I’ll Take the Full House: A Life Without the Yahtzee

Comparison is a reliable factory of misery. At sixty-four, with retirement in sight, good health, a wife, and twin daughters under the same roof, I possess the raw materials of a decent life. Yet a few minutes with my favorite podcasters and YouTubers and the arithmetic collapses. I measure my output against their reach, my voice against their polish, and conclude—too quickly, too confidently—that I am a small, forgettable thing. I’ve taught college writing for nearly forty years, but I don’t feel compelled to sermonize about it online. I’ve trained my body for decades, but I have no appetite to package kettlebells and nutrition into content as if they were revelations. Faced with the spectacle of success, I drift into a soft, theatrical lament: I wish I could be somebody.
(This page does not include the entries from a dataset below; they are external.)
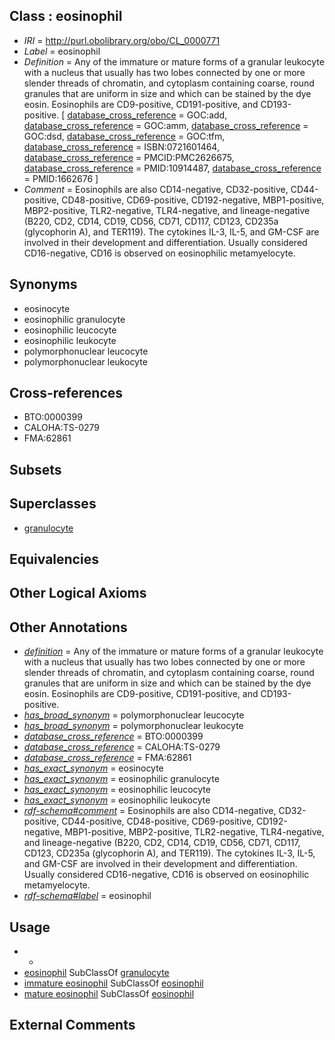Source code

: 
## Class : eosinophil

 * *IRI* = http://purl.obolibrary.org/obo/CL_0000771
 * *Label* = eosinophil
 * *Definition* = Any of the immature or mature forms of a granular leukocyte with a nucleus that usually has two lobes connected by one or more slender threads of chromatin, and cytoplasm containing coarse, round granules that are uniform in size and which can be stained by the dye eosin. Eosinophils are CD9-positive, CD191-positive, and CD193-positive. [ [database_cross_reference](../../ef/oboInOwl#hasDbXref.md) = GOC:add, [database_cross_reference](../../ef/oboInOwl#hasDbXref.md) = GOC:amm, [database_cross_reference](../../ef/oboInOwl#hasDbXref.md) = GOC:dsd, [database_cross_reference](../../ef/oboInOwl#hasDbXref.md) = GOC:tfm, [database_cross_reference](../../ef/oboInOwl#hasDbXref.md) = ISBN:0721601464, [database_cross_reference](../../ef/oboInOwl#hasDbXref.md) = PMCID:PMC2626675, [database_cross_reference](../../ef/oboInOwl#hasDbXref.md) = PMID:10914487, [database_cross_reference](../../ef/oboInOwl#hasDbXref.md) = PMID:1662676 ]
 * *Comment* = Eosinophils are also CD14-negative, CD32-positive, CD44-positive, CD48-positive, CD69-positive, CD192-negative, MBP1-positive, MBP2-positive, TLR2-negative, TLR4-negative, and lineage-negative (B220, CD2, CD14, CD19, CD56, CD71, CD117, CD123, CD235a (glycophorin A), and TER119). The cytokines IL-3, IL-5, and GM-CSF are involved in their development and differentiation. Usually considered CD16-negative, CD16 is observed on eosinophilic metamyelocyte.

## Synonyms

 * eosinocyte
 * eosinophilic granulocyte
 * eosinophilic leucocyte
 * eosinophilic leukocyte
 * polymorphonuclear leucocyte
 * polymorphonuclear leukocyte

## Cross-references

 * BTO:0000399
 * CALOHA:TS-0279
 * FMA:62861

## Subsets


## Superclasses

 * [granulocyte](../../CL/94/CL_0000094.md)

## Equivalencies


## Other Logical Axioms


## Other Annotations

 * *[definition](../../IAO/15/IAO_0000115.md)* = Any of the immature or mature forms of a granular leukocyte with a nucleus that usually has two lobes connected by one or more slender threads of chromatin, and cytoplasm containing coarse, round granules that are uniform in size and which can be stained by the dye eosin. Eosinophils are CD9-positive, CD191-positive, and CD193-positive.
 * *[has_broad_synonym](../../ym/oboInOwl#hasBroadSynonym.md)* = polymorphonuclear leucocyte
 * *[has_broad_synonym](../../ym/oboInOwl#hasBroadSynonym.md)* = polymorphonuclear leukocyte
 * *[database_cross_reference](../../ef/oboInOwl#hasDbXref.md)* = BTO:0000399
 * *[database_cross_reference](../../ef/oboInOwl#hasDbXref.md)* = CALOHA:TS-0279
 * *[database_cross_reference](../../ef/oboInOwl#hasDbXref.md)* = FMA:62861
 * *[has_exact_synonym](../../ym/oboInOwl#hasExactSynonym.md)* = eosinocyte
 * *[has_exact_synonym](../../ym/oboInOwl#hasExactSynonym.md)* = eosinophilic granulocyte
 * *[has_exact_synonym](../../ym/oboInOwl#hasExactSynonym.md)* = eosinophilic leucocyte
 * *[has_exact_synonym](../../ym/oboInOwl#hasExactSynonym.md)* = eosinophilic leukocyte
 * *[rdf-schema#comment](../../nt/rdf-schema#comment.md)* = Eosinophils are also CD14-negative, CD32-positive, CD44-positive, CD48-positive, CD69-positive, CD192-negative, MBP1-positive, MBP2-positive, TLR2-negative, TLR4-negative, and lineage-negative (B220, CD2, CD14, CD19, CD56, CD71, CD117, CD123, CD235a (glycophorin A), and TER119). The cytokines IL-3, IL-5, and GM-CSF are involved in their development and differentiation. Usually considered CD16-negative, CD16 is observed on eosinophilic metamyelocyte.
 * *[rdf-schema#label](../../el/rdf-schema#label.md)* = eosinophil

## Usage

 * -
 * [eosinophil](../../CL/71/CL_0000771.md) SubClassOf [granulocyte](../../CL/94/CL_0000094.md)
 * [immature eosinophil](../../CL/72/CL_0000772.md) SubClassOf [eosinophil](../../CL/71/CL_0000771.md)
 * [mature eosinophil](../../CL/41/CL_0000041.md) SubClassOf [eosinophil](../../CL/71/CL_0000771.md)

## External Comments

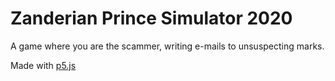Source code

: # Zanderian Prince Simulator 2020

A game where you are the scammer, writing e-mails to unsuspecting marks.

Made with [p5.js](https://p5js.org/)
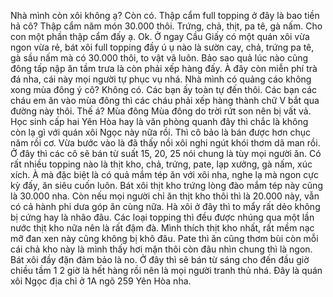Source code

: Nhà mình còn xôi không ạ? Còn có. Thập cẩm full topping ở đây là bao tiền hả cô? Thập cẩm năm món 30.000 thôi. Trứng, chả, thịt, pa tê, gà nấm. Cho con một phần thập cẩm đấy ạ. Ok. Ở ngay Cầu Giấy có một quán xôi vừa ngon vừa rẻ, bát xôi full topping đầy ú ụ nào là sườn cay, chả, trứng pa tê, gà sầu nấm mà có 30.000 thôi, to vật vã luôn. Bảo sao quả lúc nào cũng đông tấp nập ăn tầm trưa là còn phải xếp hàng đấy. À đây còn miễn phí trà đá nha, cái này mọi người tự phục vụ nhá. Nhà mình có quảng cáo không xong mùa đông ý cô? Không có. Các bạn ấy toàn tự đến thôi. Các bạn các cháu em ăn vào mùa đông thì các cháu phải xếp hàng thành chữ V bắt qua đường này thôi. Thế á? Mùa đông Mùa đông do trời rứt son nên bị vất vả. Học sinh cấp hai Yên Hòa hay là văn phòng quanh đây thì chắc là không còn lạ gì với quán xôi Ngọc này nữa rồi. Thì cô bảo là bán được hơn chục năm rồi cơ. Vừa bước vào là đã thấy nồi xôi nghi ngút khói thơm dã man rồi. Ở đây thì các cô sẽ bán từ suất 15, 20, 25 nói chung là tùy mọi người ăn. Có rất nhiều topping nào là thịt kho, chả, trứng, pate, lạp xưởng, gà nấm, xúc xích. À mà đặc biệt là có quả mắm tép ăn với xôi nha, nghe lạ mà ngon cực kỳ đấy, ăn siêu cuốn luôn. Bát xôi thịt kho trứng lòng đào mắm tép này cũng là 30.000 nha. Còn nếu mọi người chỉ ăn thịt kho thôi thì là 20.000 này, vẫn có cả hành phi dưa góp ăn cùng nữa. Hà xôi ở đây thì to mẩy rất dẻo không bị cứng hay là nhão đâu. Các loại topping thì đều được nhúng qua một lần nước thịt kho nữa nên là rất đậm đà. Mình thích thịt kho nhất, rất mềm nạc mỡ đan xen này cũng không bị khô đâu. Pate thì ăn cũng thơm bùi còn mỗi cái chả kho này là mình thấy hơi mặn thôi còn đâu nhìn chung thì là ngon. Bát xôi đầy đặn đảm bảo là no. Ở đây thì sẽ bán từ sáng cho đến đầu giờ chiều tầm 1 2 giờ là hết hàng rồi nên là mọi người tranh thủ nhá. Đây là quán xôi Ngọc địa chỉ ở 1A ngõ 259 Yên Hòa nha.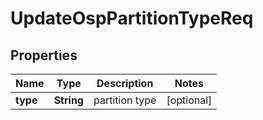 # UpdateOspPartitionTypeReq

## Properties
Name | Type | Description | Notes
------------ | ------------- | ------------- | -------------
**type** | **String** | partition type |  [optional]
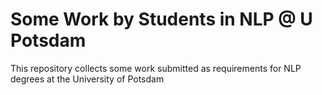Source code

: # Some Work by Students in NLP @ U Potsdam

This repository collects some work submitted as requirements for NLP degrees at the University of Potsdam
Two modest ideas interrupt that spiral. The first is a phrase my daughter and I use over a game of Yahtzee. When the dice fall short of glory but still land on something usable—a full house, a small straight—we shrug and say, “I’ll take what I can get.” It’s a small sentence with a sturdy backbone. Life does not hand out only Yahtzees or their analog, a life of glory and fanfare. Life offers partial wins, mixed hands, and the occasional quiet competence. Taking what you can get is not surrender; it is calibration. It means knowing the difference between what can be improved through discipline and what must be accepted without drama. It is not mediocrity. It is accuracy.
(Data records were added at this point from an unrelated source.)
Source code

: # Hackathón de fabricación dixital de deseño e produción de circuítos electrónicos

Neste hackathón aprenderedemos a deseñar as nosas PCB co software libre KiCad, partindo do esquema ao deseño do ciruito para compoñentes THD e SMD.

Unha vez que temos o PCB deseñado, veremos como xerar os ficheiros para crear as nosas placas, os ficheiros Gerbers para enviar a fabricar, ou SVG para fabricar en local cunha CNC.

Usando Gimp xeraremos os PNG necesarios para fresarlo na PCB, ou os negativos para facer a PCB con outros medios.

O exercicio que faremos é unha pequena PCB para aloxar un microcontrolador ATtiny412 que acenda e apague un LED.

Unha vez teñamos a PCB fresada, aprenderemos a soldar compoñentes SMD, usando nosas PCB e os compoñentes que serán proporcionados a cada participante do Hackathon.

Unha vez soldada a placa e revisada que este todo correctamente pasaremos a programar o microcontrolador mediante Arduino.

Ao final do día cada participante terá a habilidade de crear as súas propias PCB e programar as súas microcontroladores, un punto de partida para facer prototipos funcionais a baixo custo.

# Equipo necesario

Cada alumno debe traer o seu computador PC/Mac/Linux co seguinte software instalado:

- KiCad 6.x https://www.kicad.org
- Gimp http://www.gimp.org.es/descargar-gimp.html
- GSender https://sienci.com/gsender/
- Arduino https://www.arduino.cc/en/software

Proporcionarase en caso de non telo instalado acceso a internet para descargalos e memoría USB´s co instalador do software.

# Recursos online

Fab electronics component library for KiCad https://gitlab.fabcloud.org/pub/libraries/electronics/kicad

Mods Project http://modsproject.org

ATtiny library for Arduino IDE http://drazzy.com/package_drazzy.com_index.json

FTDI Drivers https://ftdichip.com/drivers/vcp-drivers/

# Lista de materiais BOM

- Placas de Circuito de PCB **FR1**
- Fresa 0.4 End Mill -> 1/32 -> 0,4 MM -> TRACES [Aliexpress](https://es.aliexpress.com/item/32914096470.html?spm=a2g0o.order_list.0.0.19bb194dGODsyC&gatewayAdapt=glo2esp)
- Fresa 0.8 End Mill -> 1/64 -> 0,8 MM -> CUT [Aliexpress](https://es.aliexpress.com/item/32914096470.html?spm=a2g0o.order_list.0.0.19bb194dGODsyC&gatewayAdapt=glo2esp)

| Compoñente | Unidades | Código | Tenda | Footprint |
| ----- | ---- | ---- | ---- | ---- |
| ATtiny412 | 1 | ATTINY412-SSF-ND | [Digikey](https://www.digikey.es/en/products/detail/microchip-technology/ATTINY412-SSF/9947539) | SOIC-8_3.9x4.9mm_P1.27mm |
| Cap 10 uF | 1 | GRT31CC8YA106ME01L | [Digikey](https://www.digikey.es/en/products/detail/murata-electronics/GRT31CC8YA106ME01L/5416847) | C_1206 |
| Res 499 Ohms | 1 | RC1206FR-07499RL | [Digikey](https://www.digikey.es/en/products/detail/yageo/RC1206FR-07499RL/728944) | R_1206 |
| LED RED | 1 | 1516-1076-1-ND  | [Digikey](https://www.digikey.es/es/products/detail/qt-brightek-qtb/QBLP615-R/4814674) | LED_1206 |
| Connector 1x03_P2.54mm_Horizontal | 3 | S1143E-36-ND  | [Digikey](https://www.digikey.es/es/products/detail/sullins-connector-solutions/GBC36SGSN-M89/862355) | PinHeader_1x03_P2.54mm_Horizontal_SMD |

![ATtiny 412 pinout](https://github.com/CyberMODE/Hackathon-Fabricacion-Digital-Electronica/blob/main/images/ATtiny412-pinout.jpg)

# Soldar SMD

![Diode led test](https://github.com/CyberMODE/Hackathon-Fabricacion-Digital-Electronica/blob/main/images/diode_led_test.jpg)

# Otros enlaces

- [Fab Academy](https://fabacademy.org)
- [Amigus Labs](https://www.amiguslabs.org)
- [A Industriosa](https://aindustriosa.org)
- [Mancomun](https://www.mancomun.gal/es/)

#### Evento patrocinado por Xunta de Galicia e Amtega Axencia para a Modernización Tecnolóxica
The second idea is less a principle than a confession: I cannot will myself into being a YouTube star. I do not have the desire to edit for twelve hours a day, to hype products, or to rehearse insights that anyone can find with a competent search. My attention, such as it is, doesn’t belong so much to my YouTube channel about watch obsession these days as much as it belongs to a small corner of the internet—my less popular piano channel with fewer than eighty subscribers. There, I introduce a piece, play it, and accept the likely outcome: twenty views, one generous like. It is a modest exchange, but it is honest. I am not forcing a persona into existence; I am following a thread that feels like mine.
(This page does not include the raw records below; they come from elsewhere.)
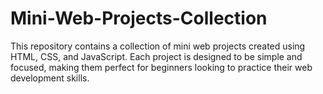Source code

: # Mini-Web-Projects-Collection
This repository contains a collection of mini web projects created using HTML, CSS, and JavaScript. Each project is designed to be simple and focused, making them perfect for beginners looking to practice their web development skills.
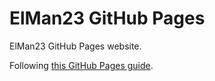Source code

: # ElMan23 GitHub Pages

ElMan23 GitHub Pages website.

Following [this GitHub Pages guide](https://guides.github.com/features/pages/).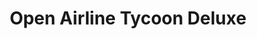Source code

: ---
title: "Open Airline Tycoon Deluxe"
excerpt: "The open source remake of the classic game ATD utilizing the original graphic assets"
header:
  image: assets/images/portfolio/openATDBig
  teaser: assets/images/unsplash-gallery-image-1-th.jpg
sidebar:
  - title: "Role"
    image: assets/images/portfolio/openATDLogo.png
    image_alt: "logo"
    text: "Project Lead, Lead Developer"
  - title: "Responsibilities"
    text: "Manage development plan and oversee the Github page"
gallery:
  - url: /assets/images/portfolio/openATDGifAirport.gif
    image_path: assets/images/portfolio/openATDGifAirport.gif
    alt: "placeholder image 1"
  - url: /assets/images/portfolio/
    image_path: assets/images/portfolio/
    alt: "placeholder image 2"
  - url: /assets/images/portfolio/
    image_path: assets/images/portfolio/
    alt: "placeholder image 3"
---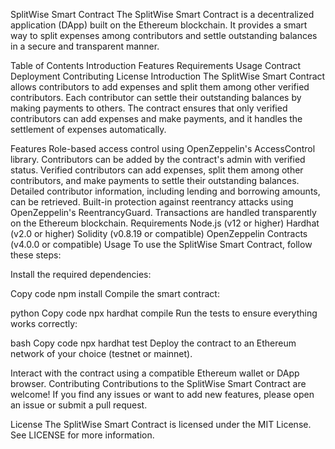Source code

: SplitWise Smart Contract
The SplitWise Smart Contract is a decentralized application (DApp) built on the Ethereum blockchain. It provides a smart way to split expenses among contributors and settle outstanding balances in a secure and transparent manner.

Table of Contents
Introduction
Features
Requirements
Usage
Contract Deployment
Contributing
License
Introduction
The SplitWise Smart Contract allows contributors to add expenses and split them among other verified contributors. Each contributor can settle their outstanding balances by making payments to others. The contract ensures that only verified contributors can add expenses and make payments, and it handles the settlement of expenses automatically.

Features
Role-based access control using OpenZeppelin's AccessControl library.
Contributors can be added by the contract's admin with verified status.
Verified contributors can add expenses, split them among other contributors, and make payments to settle their outstanding balances.
Detailed contributor information, including lending and borrowing amounts, can be retrieved.
Built-in protection against reentrancy attacks using OpenZeppelin's ReentrancyGuard.
Transactions are handled transparently on the Ethereum blockchain.
Requirements
Node.js (v12 or higher)
Hardhat (v2.0 or higher)
Solidity (v0.8.19 or compatible)
OpenZeppelin Contracts (v4.0.0 or compatible)
Usage
To use the SplitWise Smart Contract, follow these steps:

Install the required dependencies:

Copy code
npm install
Compile the smart contract:

python
Copy code
npx hardhat compile
Run the tests to ensure everything works correctly:

bash
Copy code
npx hardhat test
Deploy the contract to an Ethereum network of your choice (testnet or mainnet).

Interact with the contract using a compatible Ethereum wallet or DApp browser.
Contributing
Contributions to the SplitWise Smart Contract are welcome! If you find any issues or want to add new features, please open an issue or submit a pull request.

License
The SplitWise Smart Contract is licensed under the MIT License. See LICENSE for more information.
This refusal to force myself down a path that doesn’t align with my heart reminds me of a basic truth from yoga. Some days the body opens and the breath cooperates; I go into a state of sweat-induced bliss from the exercise intensity, but about one day every two months, the joints resist, the mind wanders, and the practice feels like a negotiation with gravity. On those days, you do not escalate the conflict. You ease back. You take the version of the practice that the day allows. I see the same pattern on the exercise bike. Most sessions land between 650 and 700 calories per hour; but once a month or so the legs turn to lead and the numbers sag. Two days ago, I posted a modest 425 calories in forty-four minutes and left it there. No drama. No verdict. The next ride would likely return to form. It usually does.

So when I hear the voice of envy and my self-grandiosity pouring out operatic self-pity with remarks like “My life is so paltry,” and “Why am I not the YouTube star I deserve to be?,” I have to remind myself I can discipline and push myself to be a better person and make a better life without forcing myself to do things that aren’t driven by my heart or things that are spurred by comparing myself to others. 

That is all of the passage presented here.